The goal of my master project was to predict the pollen concentration in the air for the following days. For that, we used different kinds of weather data (temperature, wind, sun, rain, etc.) available as daily data. The most interesting was not the data mining technique used, but rather the results obtained.

We used various techniques such as linear regression and decision tree. At the end, we also tried auto-correlation to study the effect of the quantity of pollen from one day on the following days. As the value was quite high, we plotted our prediction and saw that they were very close to yesterday pollen concentration. We could thus conclude with a sentence such as “tomorrow’s pollen concentration has a high probability to be like today’s concentration”.

The lesson that I learn from this project is to first try simpler methods (such as the cross- and auto-correlation in this case) before using any other, more complex, data mining techniques. This concept is related to the Occam’s razor which can be summarized by the well known quote “Entities must not be multiplied beyond necessity”. Of course, as it is recommended in data mining, you should always try more than one techniques to make predictions.

## 6 comments found on “Auto-correlation for time series analysis”

1. secret says:

Nice.
We find this autocorrelation in many phenomena with a “momentum” property, in particular physical ones. I guess pollens molecules can simply disappear, they have to move continuously. I guess it all depends on the time constants of the influential actions (gravity, wind, rain…)
Usually, with such pbs, forecasting “today will be almost the same as today” is a first step, but doesn’t had so much information.
The real difficulty is to forecast the difference from today, which is much harder.
Typical example is prices of financial securities. What you want to forecast if the difference in prices (ie return). Some people say it’s impossible (Efficient Market Hypothesis)

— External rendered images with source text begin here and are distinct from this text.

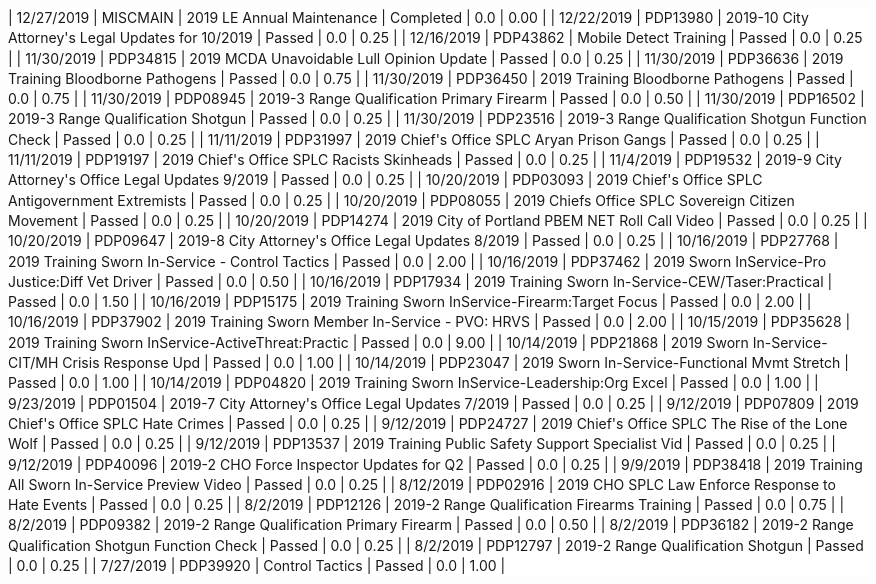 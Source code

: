 | 12/27/2019 | MISCMAIN | 2019 LE Annual Maintenance | Completed | 0.0 | 0.00 |
| 12/22/2019 | PDP13980 | 2019-10 City Attorney's Legal Updates for 10/2019 | Passed | 0.0 | 0.25 |
| 12/16/2019 | PDP43862 | Mobile Detect Training | Passed | 0.0 | 0.25 |
| 11/30/2019 | PDP34815 | 2019 MCDA Unavoidable Lull Opinion Update | Passed | 0.0 | 0.25 |
| 11/30/2019 | PDP36636 | 2019 Training Bloodborne Pathogens | Passed | 0.0 | 0.75 |
| 11/30/2019 | PDP36450 | 2019 Training Bloodborne Pathogens | Passed | 0.0 | 0.75 |
| 11/30/2019 | PDP08945 | 2019-3 Range Qualification Primary Firearm | Passed | 0.0 | 0.50 |
| 11/30/2019 | PDP16502 | 2019-3 Range Qualification Shotgun | Passed | 0.0 | 0.25 |
| 11/30/2019 | PDP23516 | 2019-3 Range Qualification Shotgun Function Check | Passed | 0.0 | 0.25 |
| 11/11/2019 | PDP31997 | 2019 Chief's Office SPLC Aryan Prison Gangs | Passed | 0.0 | 0.25 |
| 11/11/2019 | PDP19197 | 2019 Chief's Office SPLC Racists Skinheads | Passed | 0.0 | 0.25 |
| 11/4/2019 | PDP19532 | 2019-9 City Attorney's Office Legal Updates 9/2019 | Passed | 0.0 | 0.25 |
| 10/20/2019 | PDP03093 | 2019 Chief's Office SPLC Antigovernment Extremists | Passed | 0.0 | 0.25 |
| 10/20/2019 | PDP08055 | 2019 Chiefs Office SPLC Sovereign Citizen Movement | Passed | 0.0 | 0.25 |
| 10/20/2019 | PDP14274 | 2019 City of Portland PBEM NET Roll Call Video | Passed | 0.0 | 0.25 |
| 10/20/2019 | PDP09647 | 2019-8 City Attorney's Office Legal Updates 8/2019 | Passed | 0.0 | 0.25 |
| 10/16/2019 | PDP27768 | 2019 Training Sworn In-Service - Control Tactics | Passed | 0.0 | 2.00 |
| 10/16/2019 | PDP37462 | 2019 Sworn InService-Pro Justice:Diff Vet Driver | Passed | 0.0 | 0.50 |
| 10/16/2019 | PDP17934 | 2019 Training Sworn In-Service-CEW/Taser:Practical | Passed | 0.0 | 1.50 |
| 10/16/2019 | PDP15175 | 2019 Training Sworn InService-Firearm:Target Focus | Passed | 0.0 | 2.00 |
| 10/16/2019 | PDP37902 | 2019 Training Sworn Member In-Service - PVO: HRVS | Passed | 0.0 | 2.00 |
| 10/15/2019 | PDP35628 | 2019 Training Sworn InService-ActiveThreat:Practic | Passed | 0.0 | 9.00 |
| 10/14/2019 | PDP21868 | 2019 Sworn In-Service-CIT/MH Crisis Response Upd | Passed | 0.0 | 1.00 |
| 10/14/2019 | PDP23047 | 2019 Sworn In-Service-Functional Mvmt Stretch | Passed | 0.0 | 1.00 |
| 10/14/2019 | PDP04820 | 2019 Training Sworn InService-Leadership:Org Excel | Passed | 0.0 | 1.00 |
| 9/23/2019 | PDP01504 | 2019-7 City Attorney's Office Legal Updates 7/2019 | Passed | 0.0 | 0.25 |
| 9/12/2019 | PDP07809 | 2019 Chief's Office SPLC Hate Crimes | Passed | 0.0 | 0.25 |
| 9/12/2019 | PDP24727 | 2019 Chief's Office SPLC The Rise of the Lone Wolf | Passed | 0.0 | 0.25 |
| 9/12/2019 | PDP13537 | 2019 Training Public Safety Support Specialist Vid | Passed | 0.0 | 0.25 |
| 9/12/2019 | PDP40096 | 2019-2 CHO Force Inspector Updates for Q2 | Passed | 0.0 | 0.25 |
| 9/9/2019 | PDP38418 | 2019 Training All Sworn In-Service Preview Video | Passed | 0.0 | 0.25 |
| 8/12/2019 | PDP02916 | 2019 CHO SPLC Law Enforce Response to Hate Events | Passed | 0.0 | 0.25 |
| 8/2/2019 | PDP12126 | 2019-2 Range Qualification Firearms Training | Passed | 0.0 | 0.75 |
| 8/2/2019 | PDP09382 | 2019-2 Range Qualification Primary Firearm | Passed | 0.0 | 0.50 |
| 8/2/2019 | PDP36182 | 2019-2 Range Qualification Shotgun Function Check | Passed | 0.0 | 0.25 |
| 8/2/2019 | PDP12797 | 2019-2 Range Qualification Shotgun | Passed | 0.0 | 0.25 |
| 7/27/2019 | PDP39920 | Control Tactics | Passed | 0.0 | 1.00 |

Einstein “Make things as simple as possible, but not simpler.”

Some issues I have with Occam principle :
Do you think it’s a truth of nature? Do you think it’s just a nice technical methodology? Why does it actually work in practice? Why the world should be “simple”? What is your definition of “simplicity”? Does it depends on our human nature of thinking?
I like a lot the Bayesian philosophy of science, giving a rational scientific approach to experiment and model update. But there is no such think as Occam razor in Bayesian foundations. Some times it appears during marginalization (Automatic razor) but sometimes it doesn t !!! I would be happy to understand more deeply that stuff
Regards

2. @secret: Thanks for this very interesting comment! Particularly about the Occam’s razor issue. We should never take things for granted but rather put everything into questions. I hope your comment will launch a discussion on this topic…

3. When we have ambitious projects in mind, we tend to forget basic, more simpler methods. Thanks for the reminder.